Getting the connected component related to a specific vertex can be done using a BFS traversal that starts from this vertex and collects all its neighbors on several hops.
This can be simply done through the Pregel API offered by GraphX, where we should implement a vertexProgram, sendMessage and mergeMessages functions. The algorithm is triggered on the reception of an initial message. The center sends a message to its neighbors that will propagate it to their neighbors and so on till covering the connected component. Every vertex that receives a msg is checked so that it won't be activated in the following iterations.
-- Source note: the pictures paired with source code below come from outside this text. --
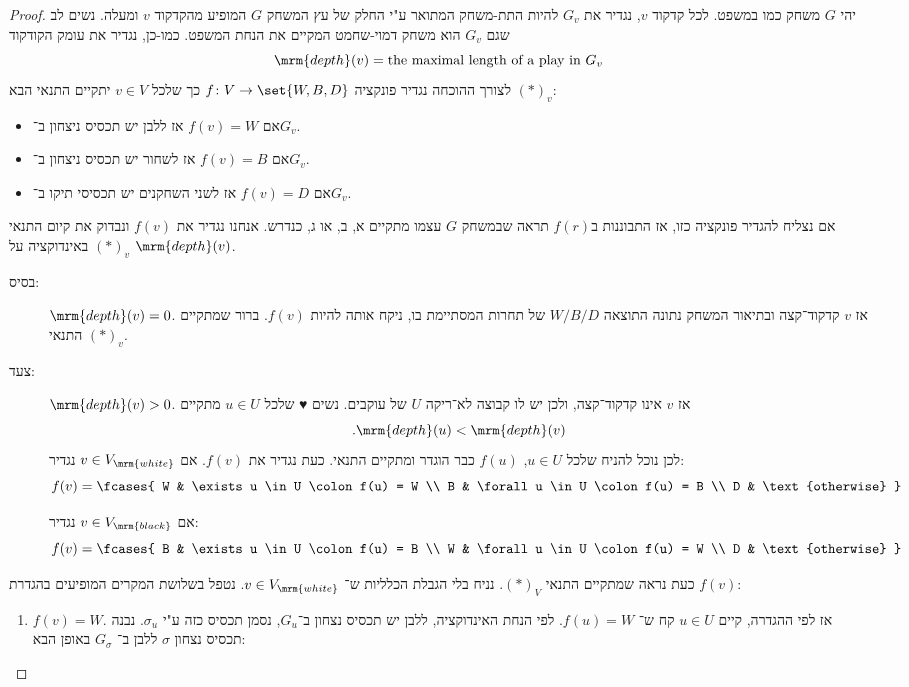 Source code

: \documentclass[a4paper,10pt,twoside,openany]{book}
\begin{document}
\begin{proof}
יהי $G$ משחק כמו במשפט. לכל קדקוד $v$, נגדיר את $G_v$ להיות התת-משחק המתואר ע"י החלק של עץ המשחק $G$ המופיע מהקדקוד $v$ ומעלה. נשים לב שגם $G_v$ הוא משחק דמוי-שחמט המקיים את הנחת המשפט. כמו-כן, נגדיר את עומק הקודקוד
\[
\mrm{depth}(v) = \text{the maximal length of a play in $G_v$}
\]
לצורך ההוכחה נגדיר פונקציה $f \colon V \to \set{W,B,D}$
כך שלכל $v \in V$ יתקיים התנאי הבא 
$(*)_v$:
\begin{itemize}
\item אם $f(v) = W$ אז ללבן יש תכסיס ניצחון ב־$G_v$.
\item אם $f(v) = B$ אז לשחור יש תכסיס ניצחון ב־$G_v$.
\item אם $f(v) = D$ אז לשני השחקנים יש תכסיסי תיקו ב־$G_v$.
\end{itemize}
אם נצליח להגדיר פונקציה כזו, אז התבוננות ב$f(r)$ תראה שבמשחק $G$ עצמו מתקיים א, ב, או ג, כנדרש. אנחנו נגדיר את $f(v)$ ונבדוק את קיום התנאי $(*)_v$ באינדוקציה על 
$\mrm{depth}(v)$.

\begin{description}
\item[בסיס:] $\mrm{depth}(v) = 0$. 
אז $v$ קדקוד־קצה ובתיאור המשחק נתונה התוצאה $W/B/D$ של תחרות המסתיימת בו, ניקח אותה להיות $f(v)$. ברור שמתקיים התנאי $(*)_v$.
\item[צעד:] $\mrm{depth}(v) > 0$. אז $v$ אינו קדקוד־קצה, ולכן יש לו קבוצה לא־ריקה $U$ של עוקבים. 
נשים ♥ שלכל $u \in U$ מתקיים
\[ 
\text{.}\mrm{depth}(u) < \mrm{depth}(v)
\]
לכן נוכל להניח שלכל
$u \in U$, 
$f(u)$ 
כבר הוגדר ומתקיים התנאי. כעת נגדיר את $f(v)$. 
אם
$v \in V_{\mrm{white}}$
נגדיר:
\[f(v) = \fcases{
W & \exists u \in U \colon f(u) = W \\
B & \forall u \in U \colon f(u) = B \\
D & \text{otherwise}
}\]

 
אם
$v \in V_{\mrm{black}}$
נגדיר:
\[f(v) = \fcases{
B & \exists u \in U \colon f(u) = B \\
W & \forall u \in U \colon f(u) = W \\
D & \text{otherwise}
}\]
\end{description}
כעת נראה שמתקיים התנאי $(*)_V$. נניח בלי הגבלת הכלליות ש־ 
$v \in V_{\mrm{white}}$.
נטפל בשלושת המקרים המופיעים בהגדרת
$f(v)$:
\begin{enumerate}
\item $f(v) = W$. 
אז לפי ההגדרה, קיים $u \in U$ קח ש־
$f(u) = W$.
לפי הנחת האינדוקציה, ללבן יש תכסיס נצחון ב־$G_u$, נסמן תכסיס כזה ע"י
$\sigma_u$.
נבנה תכסיס נצחון $\sigma$ ללבן 
ב־
$G_{\sigma}$
באופן הבא:



\end{enumerate}
\end{proof}
\end{document}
Here is the implementation of this approach:
import org.apache.spark.graphx._
import org.apache.spark.{SparkConf, SparkContext}
object ConnectedComponent extends Serializable {
def main(args = Array[String]) = {
val conf = new SparkConf().setAppName("ConnectedComponent").setMaster("local")
val sc = new SparkContext(conf)
val vRDD = sc.objectFile[(VertexId,Int)]("/path/to/vertex/rdd/file/")
val eRDD = sc.objectFile[Edge[Int]]("/path/to/edge/rdd/file/")
val graph = Graph(vRDD, eRDD)
val centerOfCC = graph.pickRandomVertex()
var cc = extractCC(graph, center)
cc.vertices.collect.foreach(println)
sc.stop()
}
def extractCC(g: Graph[Int, Int], center: VertexId): Graph[Int, Int] = {
/* Return a subgraph of the input graph containing 'center' with the connected component
*/
val initialGraph = g.mapVertices((id, attr) => VertexData(attr, false, false, center))
val connectedComponent = initialGraph.pregel(initialMsg = 0)(vprog, sendMsg, mergeMsgs)
.subgraph(vpred = (id, attr) => attr.checked == true)
.mapVertices((id, vdata) => vdata.attr)
connectedComponent
}
case class VertexData( var attr : Int, // label of the vertex
var checked : Boolean, // check visited vertices
var propagate : Boolean, // allow forwarding msgs or not
var center: VertexId) // ID of the connectedComponent center
def vprog(id:VertexId, vdata: VertexData, msg: Int): VertexData = {
val attr : Int = vdata.attr
var checked : Boolean = vdata.checked
var propagate : Boolean = vdata.propagate
val center : VertexId = vdata.center
if (checked==false && msg == 0 && id==center) {
propagate = true
checked = true
}
else if(checked==false && msg == 1) {
propagate = true
checked = true
}
else if(checked == true && msg == 1){
propagate = false
}
new VertexData(attr, checked, propagate, center)
}
def sendMsg(triplet: EdgeTriplet[VertexData, Int]):Iterator[(VertexId, Int)] = {
var it : Iterator[(VertexId, Int)] = Iterator()
if(triplet.dstAttr.propagate==true)
it = it ++ Iterator((triplet.srcId, 1))
if(triplet.srcAttr.propagate==true)
it = it ++ Iterator((triplet.dstId, 1))
it
}
def mergeMsgs(a: Int, b: Int): Int = math.max(a, b)
}